What you should do
Please repeat the records beneath this task exactly as they appear, but skip the images.

[Plain-text document sources]
:::
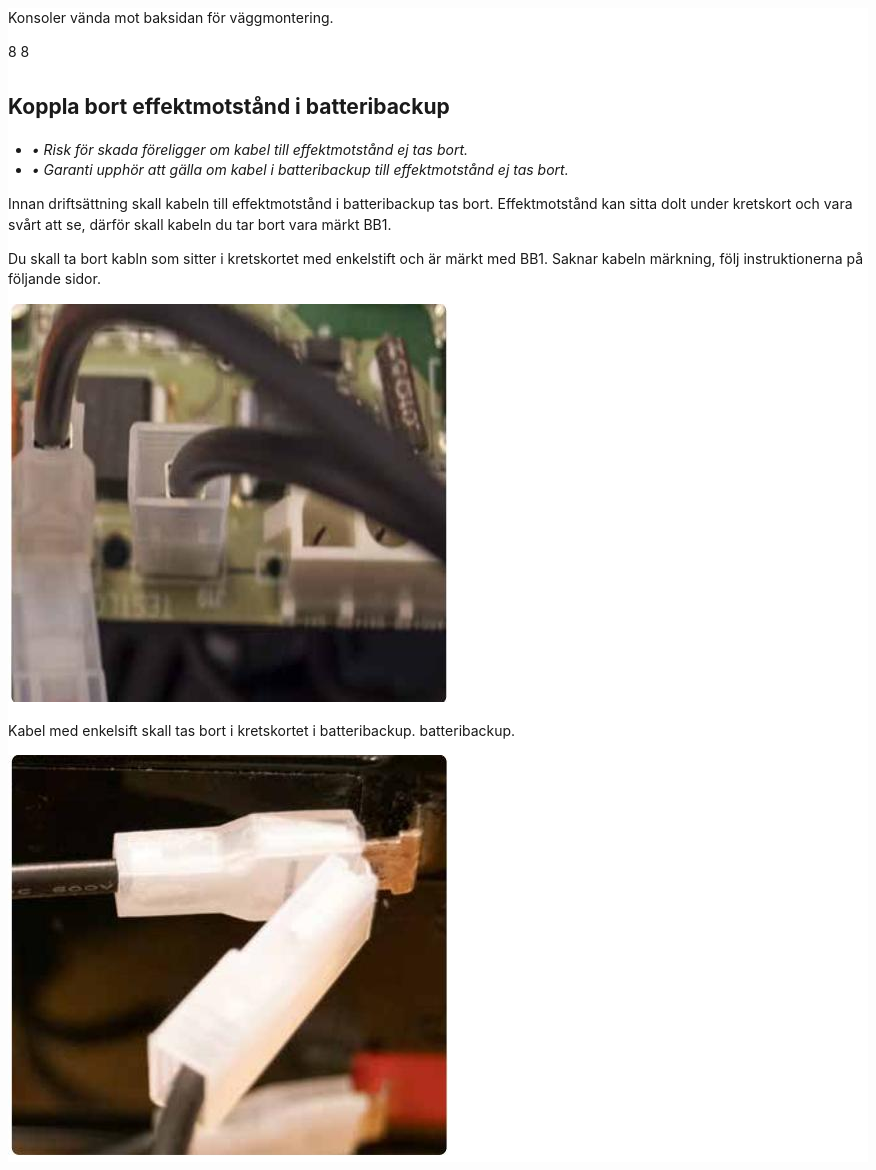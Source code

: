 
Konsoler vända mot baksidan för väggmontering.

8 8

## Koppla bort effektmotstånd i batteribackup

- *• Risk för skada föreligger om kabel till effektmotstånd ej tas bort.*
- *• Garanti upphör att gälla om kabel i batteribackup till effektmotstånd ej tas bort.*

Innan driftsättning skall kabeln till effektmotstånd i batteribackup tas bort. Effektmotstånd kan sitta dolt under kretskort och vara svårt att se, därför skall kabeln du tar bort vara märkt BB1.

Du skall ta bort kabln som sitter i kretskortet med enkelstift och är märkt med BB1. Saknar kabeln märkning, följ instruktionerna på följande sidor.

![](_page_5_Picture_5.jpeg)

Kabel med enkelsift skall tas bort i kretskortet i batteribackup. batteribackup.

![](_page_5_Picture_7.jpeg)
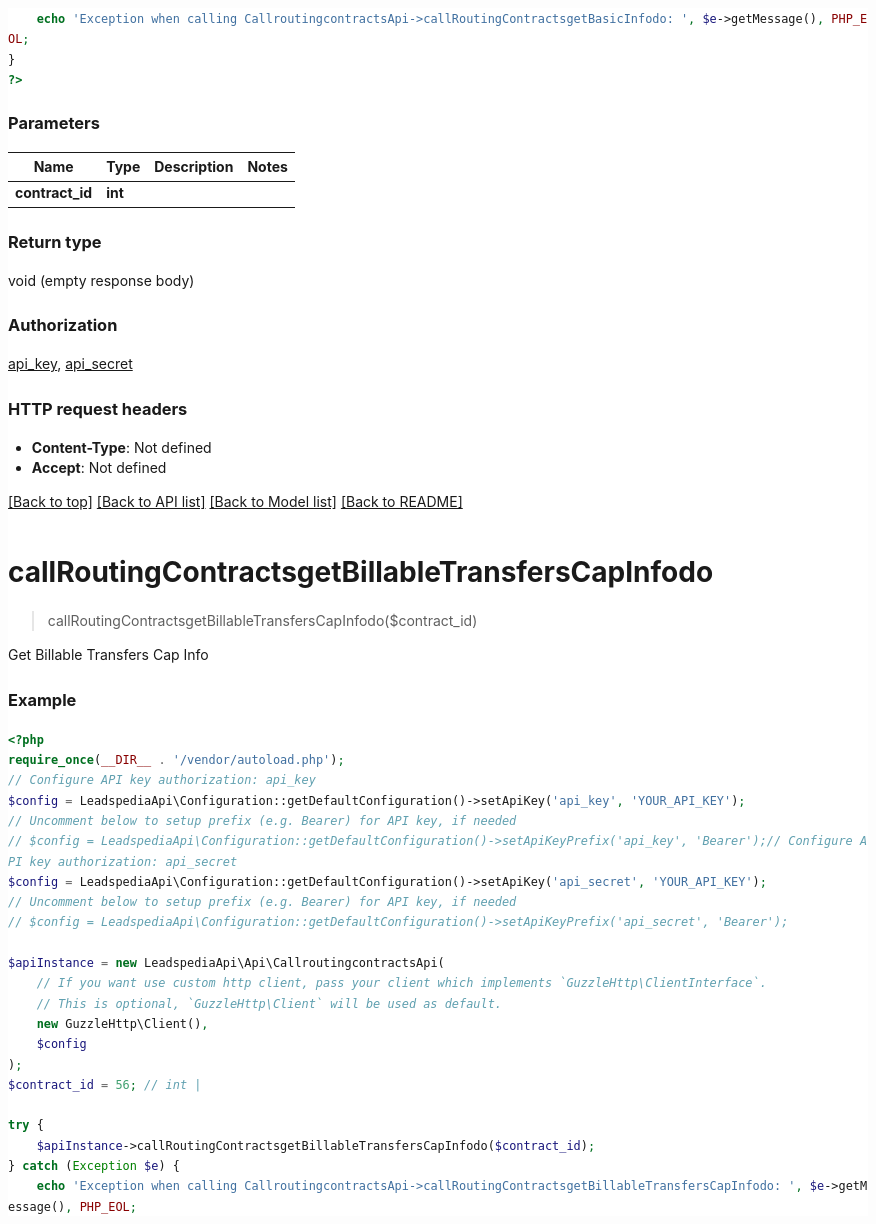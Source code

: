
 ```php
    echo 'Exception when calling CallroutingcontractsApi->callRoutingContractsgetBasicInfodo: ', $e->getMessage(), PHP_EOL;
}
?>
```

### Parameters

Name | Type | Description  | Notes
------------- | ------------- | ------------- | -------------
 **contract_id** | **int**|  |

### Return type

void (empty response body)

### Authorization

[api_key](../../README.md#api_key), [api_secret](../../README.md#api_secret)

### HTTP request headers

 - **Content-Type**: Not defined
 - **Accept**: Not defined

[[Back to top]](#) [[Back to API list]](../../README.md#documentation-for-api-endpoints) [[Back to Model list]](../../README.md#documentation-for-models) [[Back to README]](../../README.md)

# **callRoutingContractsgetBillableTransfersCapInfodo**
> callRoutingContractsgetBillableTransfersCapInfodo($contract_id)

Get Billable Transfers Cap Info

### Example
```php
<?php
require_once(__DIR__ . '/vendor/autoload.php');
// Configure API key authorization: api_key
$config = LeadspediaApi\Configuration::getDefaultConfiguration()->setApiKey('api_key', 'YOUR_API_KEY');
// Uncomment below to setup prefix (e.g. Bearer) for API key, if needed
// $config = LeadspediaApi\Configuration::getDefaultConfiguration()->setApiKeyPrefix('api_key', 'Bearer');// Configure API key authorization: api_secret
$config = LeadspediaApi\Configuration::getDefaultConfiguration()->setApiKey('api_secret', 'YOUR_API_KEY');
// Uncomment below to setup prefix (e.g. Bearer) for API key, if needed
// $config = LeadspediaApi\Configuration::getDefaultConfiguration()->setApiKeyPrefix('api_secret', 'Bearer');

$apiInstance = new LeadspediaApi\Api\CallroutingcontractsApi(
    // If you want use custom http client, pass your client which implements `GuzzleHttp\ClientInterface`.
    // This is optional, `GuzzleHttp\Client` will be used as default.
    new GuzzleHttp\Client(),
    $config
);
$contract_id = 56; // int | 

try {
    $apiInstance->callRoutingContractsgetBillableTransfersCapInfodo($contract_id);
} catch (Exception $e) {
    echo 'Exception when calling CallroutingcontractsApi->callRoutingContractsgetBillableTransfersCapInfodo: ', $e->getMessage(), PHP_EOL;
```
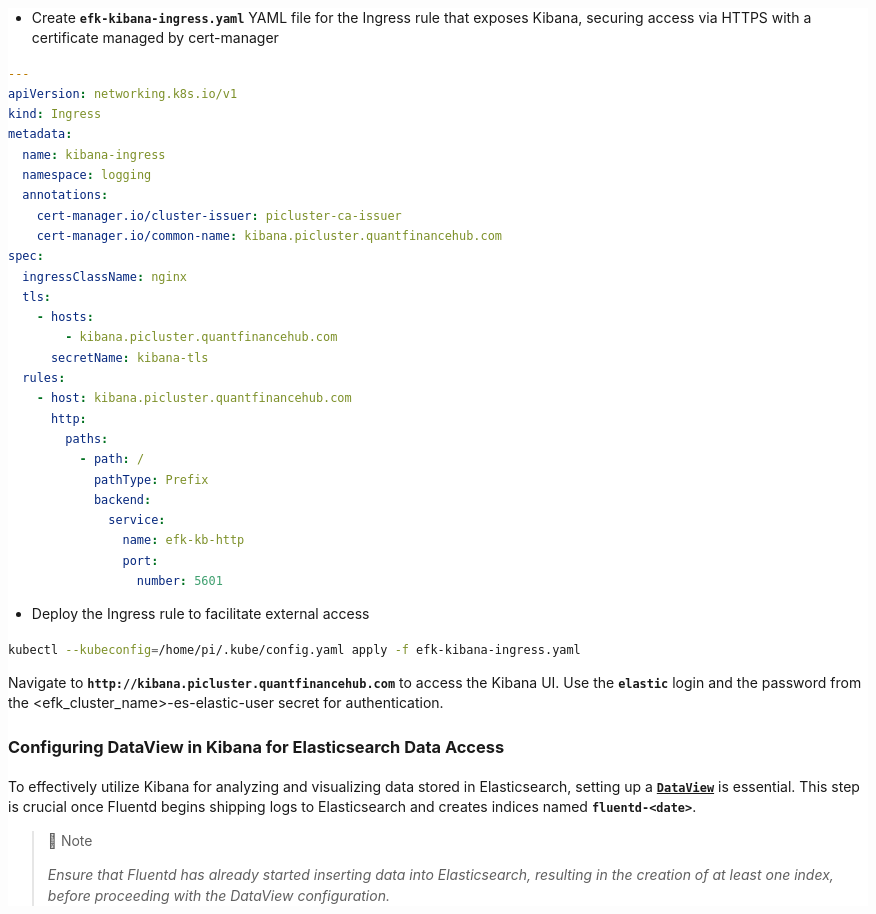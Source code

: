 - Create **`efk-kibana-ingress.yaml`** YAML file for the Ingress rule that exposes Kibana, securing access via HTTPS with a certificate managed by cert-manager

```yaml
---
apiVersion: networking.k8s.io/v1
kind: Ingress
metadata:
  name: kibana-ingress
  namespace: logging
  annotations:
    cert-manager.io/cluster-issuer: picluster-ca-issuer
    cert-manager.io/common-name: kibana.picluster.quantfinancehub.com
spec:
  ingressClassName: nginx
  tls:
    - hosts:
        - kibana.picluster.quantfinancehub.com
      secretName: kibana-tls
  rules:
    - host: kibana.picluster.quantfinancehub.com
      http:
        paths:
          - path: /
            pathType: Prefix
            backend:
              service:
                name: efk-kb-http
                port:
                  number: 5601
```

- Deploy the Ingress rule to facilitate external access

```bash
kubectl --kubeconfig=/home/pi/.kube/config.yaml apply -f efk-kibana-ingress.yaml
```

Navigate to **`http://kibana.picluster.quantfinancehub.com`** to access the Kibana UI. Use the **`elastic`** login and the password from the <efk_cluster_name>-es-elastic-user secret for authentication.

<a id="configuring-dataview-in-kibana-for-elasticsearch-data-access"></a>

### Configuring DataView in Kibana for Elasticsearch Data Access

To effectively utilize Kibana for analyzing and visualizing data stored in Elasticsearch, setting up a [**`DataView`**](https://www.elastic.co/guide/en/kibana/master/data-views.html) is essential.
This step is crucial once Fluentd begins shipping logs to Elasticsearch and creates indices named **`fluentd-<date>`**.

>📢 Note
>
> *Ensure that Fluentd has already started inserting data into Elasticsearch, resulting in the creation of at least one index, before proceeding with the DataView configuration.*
:::
Answer box
Source code

: 
Konsoler vända mot baksidan för väggmontering.

8 8

## Koppla bort effektmotstånd i batteribackup

- *• Risk för skada föreligger om kabel till effektmotstånd ej tas bort.*
- *• Garanti upphör att gälla om kabel i batteribackup till effektmotstånd ej tas bort.*

Innan driftsättning skall kabeln till effektmotstånd i batteribackup tas bort. Effektmotstånd kan sitta dolt under kretskort och vara svårt att se, därför skall kabeln du tar bort vara märkt BB1.

Du skall ta bort kabln som sitter i kretskortet med enkelstift och är märkt med BB1. Saknar kabeln märkning, följ instruktionerna på följande sidor.

![](_page_5_Picture_5.jpeg)

Kabel med enkelsift skall tas bort i kretskortet i batteribackup. batteribackup.

![](_page_5_Picture_7.jpeg)
Source code

:
 ```php
    echo 'Exception when calling CallroutingcontractsApi->callRoutingContractsgetBasicInfodo: ', $e->getMessage(), PHP_EOL;
}
?>
```

### Parameters

Name | Type | Description  | Notes
------------- | ------------- | ------------- | -------------
 **contract_id** | **int**|  |

### Return type

void (empty response body)

### Authorization

[api_key](../../README.md#api_key), [api_secret](../../README.md#api_secret)

### HTTP request headers

 - **Content-Type**: Not defined
 - **Accept**: Not defined

[[Back to top]](#) [[Back to API list]](../../README.md#documentation-for-api-endpoints) [[Back to Model list]](../../README.md#documentation-for-models) [[Back to README]](../../README.md)

# **callRoutingContractsgetBillableTransfersCapInfodo**
> callRoutingContractsgetBillableTransfersCapInfodo($contract_id)

Get Billable Transfers Cap Info

### Example
```php
<?php
require_once(__DIR__ . '/vendor/autoload.php');
// Configure API key authorization: api_key
$config = LeadspediaApi\Configuration::getDefaultConfiguration()->setApiKey('api_key', 'YOUR_API_KEY');
// Uncomment below to setup prefix (e.g. Bearer) for API key, if needed
// $config = LeadspediaApi\Configuration::getDefaultConfiguration()->setApiKeyPrefix('api_key', 'Bearer');// Configure API key authorization: api_secret
$config = LeadspediaApi\Configuration::getDefaultConfiguration()->setApiKey('api_secret', 'YOUR_API_KEY');
// Uncomment below to setup prefix (e.g. Bearer) for API key, if needed
// $config = LeadspediaApi\Configuration::getDefaultConfiguration()->setApiKeyPrefix('api_secret', 'Bearer');

$apiInstance = new LeadspediaApi\Api\CallroutingcontractsApi(
    // If you want use custom http client, pass your client which implements `GuzzleHttp\ClientInterface`.
    // This is optional, `GuzzleHttp\Client` will be used as default.
    new GuzzleHttp\Client(),
    $config
);
$contract_id = 56; // int | 

try {
    $apiInstance->callRoutingContractsgetBillableTransfersCapInfodo($contract_id);
} catch (Exception $e) {
    echo 'Exception when calling CallroutingcontractsApi->callRoutingContractsgetBillableTransfersCapInfodo: ', $e->getMessage(), PHP_EOL;
```
Source code

: - Create **`efk-kibana-ingress.yaml`** YAML file for the Ingress rule that exposes Kibana, securing access via HTTPS with a certificate managed by cert-manager

```yaml
---
apiVersion: networking.k8s.io/v1
kind: Ingress
metadata:
  name: kibana-ingress
  namespace: logging
  annotations:
    cert-manager.io/cluster-issuer: picluster-ca-issuer
    cert-manager.io/common-name: kibana.picluster.quantfinancehub.com
spec:
  ingressClassName: nginx
  tls:
    - hosts:
        - kibana.picluster.quantfinancehub.com
      secretName: kibana-tls
  rules:
    - host: kibana.picluster.quantfinancehub.com
      http:
        paths:
          - path: /
            pathType: Prefix
            backend:
              service:
                name: efk-kb-http
                port:
                  number: 5601
```

- Deploy the Ingress rule to facilitate external access

```bash
kubectl --kubeconfig=/home/pi/.kube/config.yaml apply -f efk-kibana-ingress.yaml
```

Navigate to **`http://kibana.picluster.quantfinancehub.com`** to access the Kibana UI. Use the **`elastic`** login and the password from the <efk_cluster_name>-es-elastic-user secret for authentication.

<a id="configuring-dataview-in-kibana-for-elasticsearch-data-access"></a>

### Configuring DataView in Kibana for Elasticsearch Data Access

To effectively utilize Kibana for analyzing and visualizing data stored in Elasticsearch, setting up a [**`DataView`**](https://www.elastic.co/guide/en/kibana/master/data-views.html) is essential.
This step is crucial once Fluentd begins shipping logs to Elasticsearch and creates indices named **`fluentd-<date>`**.

>📢 Note
>
> *Ensure that Fluentd has already started inserting data into Elasticsearch, resulting in the creation of at least one index, before proceeding with the DataView configuration.*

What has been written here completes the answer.